Proter mendefiniskan kepuasan sebagai selisih dari banyaknya sesuatu yang “seharusnya ada” dengan banyaknya “apa yang ada”. Konsepsi ini pada dasarnya sama dengan model Locke, tetapi “apa yang seharusnya ada” menurut Locke berarti penekanan yang lebih banyak pada pertimbangan-pertimbangan yang adil dan kekurangan atas kebutuhan-kebutuhan karena determinan dari banyaknya faktor pekerjaan yang lebih disukai. Studi Wanous dan Laler menemukan bahwa para pekerja memberikan tanggapan yang berbeda-beda menurut bagaimana kekurangan/selisih itu didefinisikan.
Keduanya menyimpulkan bahwa orang memiliki lebih dari satu jenis perasaan terhadap pekerjaannya, dan tidak ada “cara yang terbaik” yang tersedia untuk mengukur kepuasan kerja. Kesimpulannya teori ketidaksesuaian menekankan selisih antara kondisi yang diinginkan dengan kondisi aktual (kenyataan), jika ada selisih jauh antara keinginan dan kekurangan yang ingin dipenuhi dengan kenyataan maka orang menjadi tidak puas. Tetapi jika kondisi yang diinginkan dan kekurangan yang ingin dipenuhi ternyata sesuai dengan kenyataan yang didapat maka ia akan puas.
        1. Teori Keadilan (Equity Theory)
Teori keadilan memerinci kondisi-kondisi yang mendasari seorang bekerja akan menganggap fair dan masuk akal insentif dan keuntungan dalam pekerjaannya. Teori ini telah dikembangkan oleh Adam dan teori ini merupakan variasi dari teori proses perbandingan sosial. Komponen utama dari teori ini adalah “input”, ‘hasil”, ‘orang bandingan” dan ‘keadilan dan ketidak adilan’.
Input adalah sesuatu yang bernilai bagi seseorang yang dianggap mendukung pekerjaannya, seperti: pendidikan, pengalaman, kecakapan, banyaknya usaha yang dicurahkan, jumlah jam kerja, dan peralatan atau perlengkapan pribadi yang dipergunakan untuk pekerjaannya. Hasil adalah sesuatu yang dianggap bernilai oleh seorang pekerja yang diperoleh dari pekerjaannya, seperti: upah/gaji, keuntungan sampingan, simbol status, penghargaan, serta kesempatan untuk berhasil atau ekspresi diri.

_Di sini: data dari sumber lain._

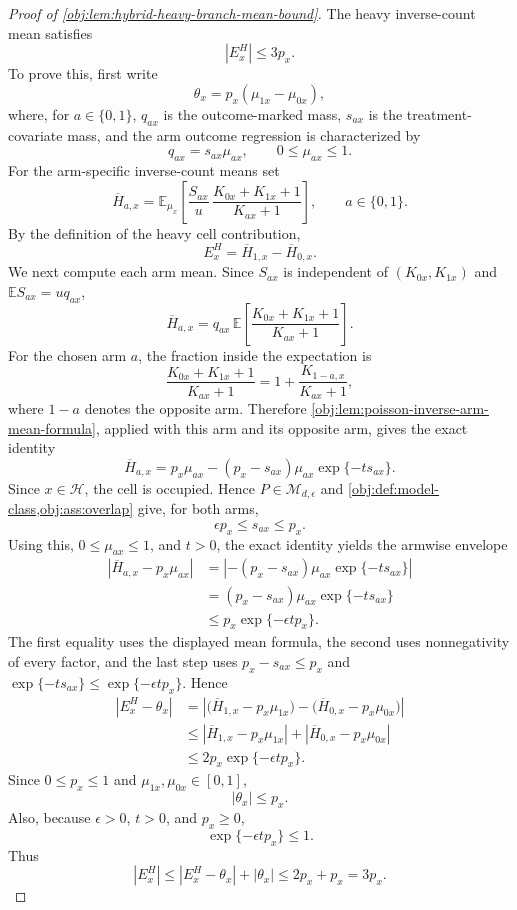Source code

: \documentclass[11pt]{article}
\begin{document}
\begin{proof}[Proof of \cref{obj:lem:hybrid-heavy-branch-mean-bound}]
The heavy inverse-count mean satisfies
\[
|E^H_x|\le 3p_x .
\]
To prove this, first write
\[
\theta_x=p_x(\mu_{1x}-\mu_{0x}),
\]
where, for \(a\in\{0,1\}\), \(q_{ax}\) is the outcome-marked mass, \(s_{ax}\) is the treatment-covariate mass, and the arm outcome regression is characterized by
\[
q_{ax}=s_{ax}\mu_{ax},\qquad 0\le \mu_{ax}\le 1 .
\]
For the arm-specific inverse-count means set
\[
\overline H_{a,x}
=
\mathbb E_{\mu_x}\!\left[
\frac{S_{ax}}{u}\,
\frac{K_{0x}+K_{1x}+1}{K_{ax}+1}
\right],\qquad a\in\{0,1\}.
\]
By the definition of the heavy cell contribution,
\[
E^H_x=\overline H_{1,x}-\overline H_{0,x}.
\]
We next compute each arm mean. Since \(S_{ax}\) is independent of \((K_{0x},K_{1x})\) and \(\mathbb E S_{ax}=u q_{ax}\),
\[
\overline H_{a,x}
=
q_{ax}\,
\mathbb E\!\left[\frac{K_{0x}+K_{1x}+1}{K_{ax}+1}\right].
\]
For the chosen arm \(a\), the fraction inside the expectation is
\[
\frac{K_{0x}+K_{1x}+1}{K_{ax}+1}
=
1+\frac{K_{1-a,x}}{K_{ax}+1},
\]
where \(1-a\) denotes the opposite arm. Therefore \cref{obj:lem:poisson-inverse-arm-mean-formula}, applied with this arm and its opposite arm, gives the exact identity
\[
\overline H_{a,x}
=
 p_x\mu_{ax}-(p_x-s_{ax})\mu_{ax}\exp\{-t s_{ax}\}.
\]
Since \(x\in\mathcal H\), the cell is occupied. Hence \(P\in\mathcal M_{d,\epsilon}\) and \cref{obj:def:model-class,obj:ass:overlap} give, for both arms,
\[
\epsilon p_x\le s_{ax}\le p_x .
\]
Using this, \(0\le\mu_{ax}\le1\), and \(t>0\), the exact identity yields the armwise envelope
\[
\begin{aligned}
|\overline H_{a,x}-p_x\mu_{ax}|
&=\left|-(p_x-s_{ax})\mu_{ax}\exp\{-t s_{ax}\}\right|\\
&=(p_x-s_{ax})\mu_{ax}\exp\{-t s_{ax}\}\\
&\le p_x\exp\{-\epsilon t p_x\}.
\end{aligned}
\]
The first equality uses the displayed mean formula, the second uses nonnegativity of every factor, and the last step uses \(p_x-s_{ax}\le p_x\) and \(\exp\{-t s_{ax}\}\le\exp\{-\epsilon t p_x\}\). Hence
\[
\begin{aligned}
|E^H_x-\theta_x|
&=\left|\bigl(\overline H_{1,x}-p_x\mu_{1x}\bigr)
      -\bigl(\overline H_{0,x}-p_x\mu_{0x}\bigr)\right|\\
&\le |\overline H_{1,x}-p_x\mu_{1x}|
   + |\overline H_{0,x}-p_x\mu_{0x}|\\
&\le 2p_x\exp\{-\epsilon t p_x\}.
\end{aligned}
\]
Since \(0\le p_x\le1\) and \(\mu_{1x},\mu_{0x}\in[0,1]\),
\[
|\theta_x|\le p_x .
\]
Also, because \(\epsilon>0\), \(t>0\), and \(p_x\ge0\),
\[
\exp\{-\epsilon t p_x\}\le1.
\]
Thus
\[
|E^H_x|
\le |E^H_x-\theta_x|+|\theta_x|
\le 2p_x+p_x
=3p_x .
\]


\end{proof}
\end{document}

Menurut teori ini, seorang menilai fair hasilnya dengan membandingkan hasilnya rasio inputnya dengan hasil dengan rasio input seseorang/sejumlah orang bandingan. Orang bandingan mungkin saja dari orang-orang dalam organisasi maupun organisasi lain dan bahkan dengan dirinya sendiri dengan pekerjaan-pekerjaan pendahulunya. Teori ini tidak memerinci bagaimana seorang memilih orang bandingan atau berapa banyak orang bandingan yang akan digunakan. Jika rasio hasil input seorang pekerja adalah sama atau sebanding dengan rasio orang bandingannya, maka suatu keadaan adil dianggap ada oleh para pekerja.

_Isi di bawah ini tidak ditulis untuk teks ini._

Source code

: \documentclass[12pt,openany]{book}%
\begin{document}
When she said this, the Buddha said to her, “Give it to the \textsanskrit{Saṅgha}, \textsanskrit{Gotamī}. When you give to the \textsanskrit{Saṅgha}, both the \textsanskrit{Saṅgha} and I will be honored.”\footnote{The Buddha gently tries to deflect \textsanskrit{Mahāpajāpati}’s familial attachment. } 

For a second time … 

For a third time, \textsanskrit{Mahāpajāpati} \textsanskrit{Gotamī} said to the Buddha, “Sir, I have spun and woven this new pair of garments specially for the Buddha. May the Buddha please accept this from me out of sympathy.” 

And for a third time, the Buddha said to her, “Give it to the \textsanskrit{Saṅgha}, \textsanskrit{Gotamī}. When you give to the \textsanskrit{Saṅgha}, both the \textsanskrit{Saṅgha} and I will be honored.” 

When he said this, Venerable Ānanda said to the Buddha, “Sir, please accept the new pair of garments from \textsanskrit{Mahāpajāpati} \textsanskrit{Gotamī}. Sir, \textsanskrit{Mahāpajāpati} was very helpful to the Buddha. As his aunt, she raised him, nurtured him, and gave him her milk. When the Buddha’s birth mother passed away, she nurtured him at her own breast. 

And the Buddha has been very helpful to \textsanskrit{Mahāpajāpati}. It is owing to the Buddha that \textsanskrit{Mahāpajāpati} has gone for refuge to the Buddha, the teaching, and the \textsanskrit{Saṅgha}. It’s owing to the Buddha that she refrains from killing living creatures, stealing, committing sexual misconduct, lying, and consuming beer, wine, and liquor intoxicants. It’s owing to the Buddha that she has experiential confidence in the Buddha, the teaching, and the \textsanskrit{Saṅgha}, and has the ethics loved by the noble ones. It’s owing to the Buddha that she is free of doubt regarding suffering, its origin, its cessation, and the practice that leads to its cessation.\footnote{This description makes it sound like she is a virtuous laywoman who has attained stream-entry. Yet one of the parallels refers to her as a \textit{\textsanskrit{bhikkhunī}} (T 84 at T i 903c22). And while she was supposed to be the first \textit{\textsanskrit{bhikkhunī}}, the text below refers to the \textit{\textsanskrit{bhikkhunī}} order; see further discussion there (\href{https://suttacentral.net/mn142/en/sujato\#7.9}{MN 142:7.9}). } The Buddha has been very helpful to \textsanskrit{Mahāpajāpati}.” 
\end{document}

Jika para pekerja menganggap perbandingan tersebut tidak adil, maka keadaan ketidakadilan dianggap adil. Ketidakadilan merupakan sumber ketidakpuasan kerja dan ketidakadilan menyertai keadaan tidak berimbang yang menjadi motif tindakan bagi seseorang untuk menegakkan keadilan. Tabel berikut ini merinci kondisi-kondisi dimana ketidakadilan karena kompensasi lebih, dan ketidakadilan karena kompensasi kurang, menganggap bahwa input total dan hasil total dikotomi pada skala nilai sebagai ‘tinggi” atau ‘rendah”.
Tingkat ketidakadilan akan ditentukan atas dasar besarnya perbedaan antar rasio hasil input seseorang pekerja dengan rasio hasil dengan input orang bandingan, dianggap semakin besar ketidakadilan. Teori keadilan memiliki implikasi terhadap pelaksanaan kerja para pekerja disamping terhadap kepuasan kerja. Teori ini meramalkan bahwa seorang pekerja akan mengubah input usahanya bila tindakan ini lebih layak daripada reaksi lainnya terhadap ketidakadilan.
Seorang pekerja yang mendapat kompensasi kurang dan dibayar penggajian berdasarkan jam kerja akan mengakibatkan keadilan dengan menurunkan input usahanya, dengan demikian mengurangi kualitas atau kuantitas dari pelaksanaan kerjanya, jika seorang pekerja mendapatkan kompensasi kurang dari porsi substansinya gaji atau upahnya terkait pada kualitas pelaksanaan kerja (misalnya upah perpotong) ia akan meningkatkan pendapatan insentifnya tanpa meningkatkan usahanya. Jika pengendalian kualitas tidak ketat, pekerja biasanya dapat meningkatkan kuantitas outputnya tanpa usaha ekstra dengan mengurangi kualitasnya.
Kesimpulannya teori keadilan ini memandang kepuasan adalah seseorang
terhadap keadilan atau kewajaran imbalan yang diterima. Keadilan diartikan sebagai rasio antara input (misalnya, pendidikan guru, pengalaman mengajar, jumlah jam mengajar, banyaknya usaha yang dicurahkan pada sekolah) dengan output (misalnya upah/gaji, penghargaan, promosi/kenaikan pangkat) dibandingkan dengan guru lain di sekolah yang sama atau di sekolah lain pada input dan output yang sama.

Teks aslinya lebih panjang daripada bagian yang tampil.